## Assignment
Search the listing for the word "consideraciones" and copy every line where it turns up.

Start of Given records

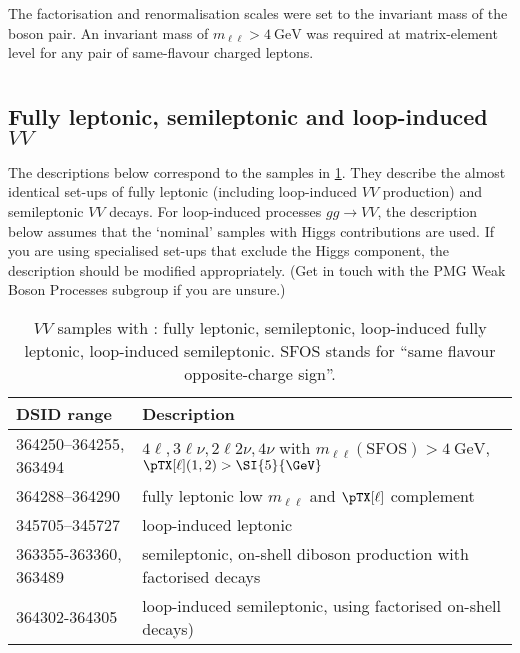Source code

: The factorisation and renormalisation scales were set to the invariant mass of
the boson pair. An invariant mass of $m_{\ell\ell} > \SI{4}{\GeV}$ was required
at matrix-element level for any pair of same-flavour charged leptons.


\section[Sherpa]{\SHERPA}

\subsection{Fully leptonic, semileptonic and loop-induced \texorpdfstring{$VV$}{VV}}

The descriptions below correspond to the samples in
\cref{tab:MB-sherpa}. They describe the almost
identical set-ups of fully leptonic (including loop-induced $VV$ production)
and semileptonic $VV$ decays. For loop-induced processes $gg\to VV$, 
the description below assumes that the `nominal' samples with 
Higgs contributions are used. If you are using specialised set-ups that
exclude the Higgs component, the description should be modified appropriately.
(Get in touch with the PMG Weak Boson Processes subgroup if you are unsure.)

\begin{table}[htbp]
  \caption{$VV$ samples with \SHERPA: fully leptonic, semileptonic,
    loop-induced fully leptonic, loop-induced semileptonic. SFOS stands for
    \enquote{same flavour opposite-charge sign}.}%
  \label{tab:MB-sherpa}
  \centering
  \begin{tabular}{l l}
    \toprule
    DSID range & Description \\
    \midrule
    364250--364255, 363494   & $4\ell, 3\ell\nu, 2\ell 2\nu, 4\nu$ with $m_{\ell\ell}\mathrm{(SFOS)} > \SI{4}{\GeV}$, $\pTX[\ell](1,2) > \SI{5}{\GeV}$\\
    364288--364290 & fully leptonic low $m_{\ell\ell}$ and $\pTX[\ell]$ complement\\
    \midrule
    345705--345727   & loop-induced leptonic\\
    \midrule
    363355-363360, 363489   & semileptonic, on-shell diboson production with factorised decays\\
    \midrule
    364302-364305   & loop-induced semileptonic, using factorised on-shell decays)\\
    \bottomrule
  \end{tabular}
\end{table}

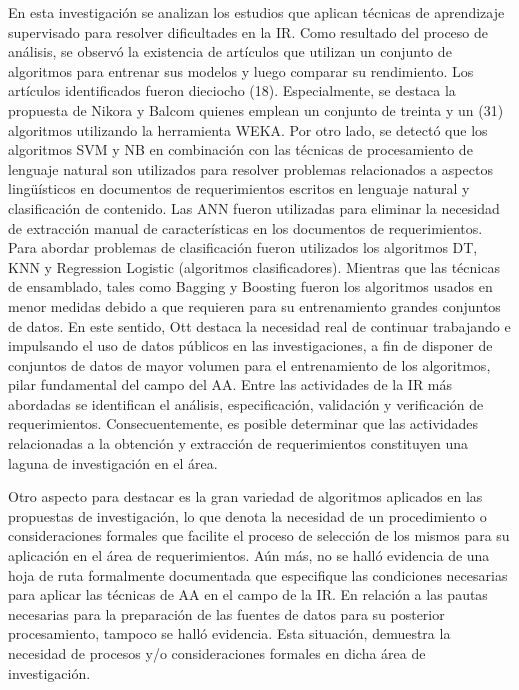 \documentclass[journal]{IEEEtran}
\begin{document}
En esta investigación se analizan los estudios que aplican técnicas de aprendizaje supervisado para resolver dificultades en la IR. Como resultado del proceso de análisis, se observó la existencia de artículos que utilizan un conjunto de algoritmos para entrenar sus modelos y luego comparar su rendimiento. Los artículos identificados fueron dieciocho (18). Especialmente, se destaca la propuesta de Nikora y Balcom \cite{nikora2009automated} quienes emplean un conjunto de treinta y un (31) algoritmos utilizando la herramienta WEKA.
Por otro lado, se detectó que los algoritmos SVM y NB en combinación con las técnicas de procesamiento de lenguaje natural son utilizados para resolver problemas relacionados a aspectos lingüísticos en documentos de requerimientos escritos en lenguaje natural y clasificación de contenido. Las ANN fueron utilizadas para eliminar la necesidad de extracción manual de características en los documentos de requerimientos. Para abordar problemas de clasificación fueron utilizados los algoritmos DT, KNN y Regression Logistic (algoritmos clasificadores). Mientras que las técnicas de ensamblado, tales como Bagging y Boosting fueron los algoritmos usados en menor medidas debido a que requieren para su entrenamiento grandes conjuntos de datos. En este sentido, Ott \cite{Ott2013} destaca la necesidad real de continuar trabajando e impulsando el uso de datos públicos en las investigaciones, a fin de disponer de conjuntos de datos de mayor volumen para el entrenamiento de los algoritmos, pilar fundamental del campo del AA. 
Entre las actividades de la IR más abordadas se identifican el análisis, especificación, validación y verificación de requerimientos. Consecuentemente, es posible determinar que las actividades relacionadas a la obtención y extracción de requerimientos constituyen una laguna de investigación en el área. 

Otro aspecto para destacar es la gran variedad de algoritmos aplicados en las propuestas de investigación, lo que denota la necesidad de un procedimiento o consideraciones formales que facilite el proceso de selección de los mismos para su aplicación en el área de requerimientos. Aún más, no se halló evidencia de una hoja de ruta formalmente documentada que especifique las condiciones necesarias para aplicar las técnicas de AA en el campo de la IR. En relación a las pautas necesarias para la preparación de las fuentes de datos para su posterior procesamiento, tampoco se halló evidencia.
Esta situación, demuestra la necesidad de procesos y/o consideraciones formales en dicha área de investigación. 
\end{document}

End of Given records

## Result of the task
Otro aspecto para destacar es la gran variedad de algoritmos aplicados en las propuestas de investigación, lo que denota la necesidad de un procedimiento o consideraciones formales que facilite el proceso de selección de los mismos para su aplicación en el área de requerimientos. Aún más, no se halló evidencia de una hoja de ruta formalmente documentada que especifique las condiciones necesarias para aplicar las técnicas de AA en el campo de la IR. En relación a las pautas necesarias para la preparación de las fuentes de datos para su posterior procesamiento, tampoco se halló evidencia.
Esta situación, demuestra la necesidad de procesos y/o consideraciones formales en dicha área de investigación. 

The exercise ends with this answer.